Record excerpts Block Start

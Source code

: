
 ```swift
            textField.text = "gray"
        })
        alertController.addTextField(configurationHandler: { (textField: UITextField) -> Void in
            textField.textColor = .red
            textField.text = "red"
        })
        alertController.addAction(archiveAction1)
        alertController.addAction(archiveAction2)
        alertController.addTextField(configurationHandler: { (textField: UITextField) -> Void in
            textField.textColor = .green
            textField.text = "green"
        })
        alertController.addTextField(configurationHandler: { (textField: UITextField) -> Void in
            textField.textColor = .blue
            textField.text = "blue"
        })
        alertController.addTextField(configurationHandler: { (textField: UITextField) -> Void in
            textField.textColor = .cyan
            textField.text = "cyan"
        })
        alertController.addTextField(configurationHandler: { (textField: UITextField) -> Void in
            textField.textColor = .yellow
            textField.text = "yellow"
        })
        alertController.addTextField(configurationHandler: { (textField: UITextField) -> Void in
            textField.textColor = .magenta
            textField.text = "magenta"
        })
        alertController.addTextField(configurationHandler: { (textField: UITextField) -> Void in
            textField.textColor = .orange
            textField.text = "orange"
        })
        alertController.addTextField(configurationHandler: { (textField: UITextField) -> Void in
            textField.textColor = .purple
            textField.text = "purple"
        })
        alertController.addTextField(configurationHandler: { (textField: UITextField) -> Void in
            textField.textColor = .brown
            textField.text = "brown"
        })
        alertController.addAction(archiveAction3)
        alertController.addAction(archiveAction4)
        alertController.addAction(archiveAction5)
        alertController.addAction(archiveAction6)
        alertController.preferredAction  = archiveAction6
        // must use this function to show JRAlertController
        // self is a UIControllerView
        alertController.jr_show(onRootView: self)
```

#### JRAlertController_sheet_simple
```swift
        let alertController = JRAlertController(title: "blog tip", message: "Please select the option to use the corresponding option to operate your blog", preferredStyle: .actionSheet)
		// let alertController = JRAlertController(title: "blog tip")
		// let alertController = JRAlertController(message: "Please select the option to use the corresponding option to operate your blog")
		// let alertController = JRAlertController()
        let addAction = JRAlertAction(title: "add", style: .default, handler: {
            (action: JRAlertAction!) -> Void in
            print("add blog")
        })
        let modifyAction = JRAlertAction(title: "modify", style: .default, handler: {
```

Record excerpts Block End

Task goal. Take the entries above and repeat them verbatim.

Exercise solution.
Source code

:
 ```swift
            textField.text = "gray"
        })
        alertController.addTextField(configurationHandler: { (textField: UITextField) -> Void in
            textField.textColor = .red
            textField.text = "red"
        })
        alertController.addAction(archiveAction1)
        alertController.addAction(archiveAction2)
        alertController.addTextField(configurationHandler: { (textField: UITextField) -> Void in
            textField.textColor = .green
            textField.text = "green"
        })
        alertController.addTextField(configurationHandler: { (textField: UITextField) -> Void in
            textField.textColor = .blue
            textField.text = "blue"
        })
        alertController.addTextField(configurationHandler: { (textField: UITextField) -> Void in
            textField.textColor = .cyan
            textField.text = "cyan"
        })
        alertController.addTextField(configurationHandler: { (textField: UITextField) -> Void in
            textField.textColor = .yellow
            textField.text = "yellow"
        })
        alertController.addTextField(configurationHandler: { (textField: UITextField) -> Void in
            textField.textColor = .magenta
            textField.text = "magenta"
        })
        alertController.addTextField(configurationHandler: { (textField: UITextField) -> Void in
            textField.textColor = .orange
            textField.text = "orange"
        })
        alertController.addTextField(configurationHandler: { (textField: UITextField) -> Void in
            textField.textColor = .purple
            textField.text = "purple"
        })
        alertController.addTextField(configurationHandler: { (textField: UITextField) -> Void in
            textField.textColor = .brown
            textField.text = "brown"
        })
        alertController.addAction(archiveAction3)
        alertController.addAction(archiveAction4)
        alertController.addAction(archiveAction5)
        alertController.addAction(archiveAction6)
        alertController.preferredAction  = archiveAction6
        // must use this function to show JRAlertController
        // self is a UIControllerView
        alertController.jr_show(onRootView: self)
```

#### JRAlertController_sheet_simple
```swift
        let alertController = JRAlertController(title: "blog tip", message: "Please select the option to use the corresponding option to operate your blog", preferredStyle: .actionSheet)
		// let alertController = JRAlertController(title: "blog tip")
		// let alertController = JRAlertController(message: "Please select the option to use the corresponding option to operate your blog")
		// let alertController = JRAlertController()
        let addAction = JRAlertAction(title: "add", style: .default, handler: {
            (action: JRAlertAction!) -> Void in
            print("add blog")
        })
        let modifyAction = JRAlertAction(title: "modify", style: .default, handler: {
```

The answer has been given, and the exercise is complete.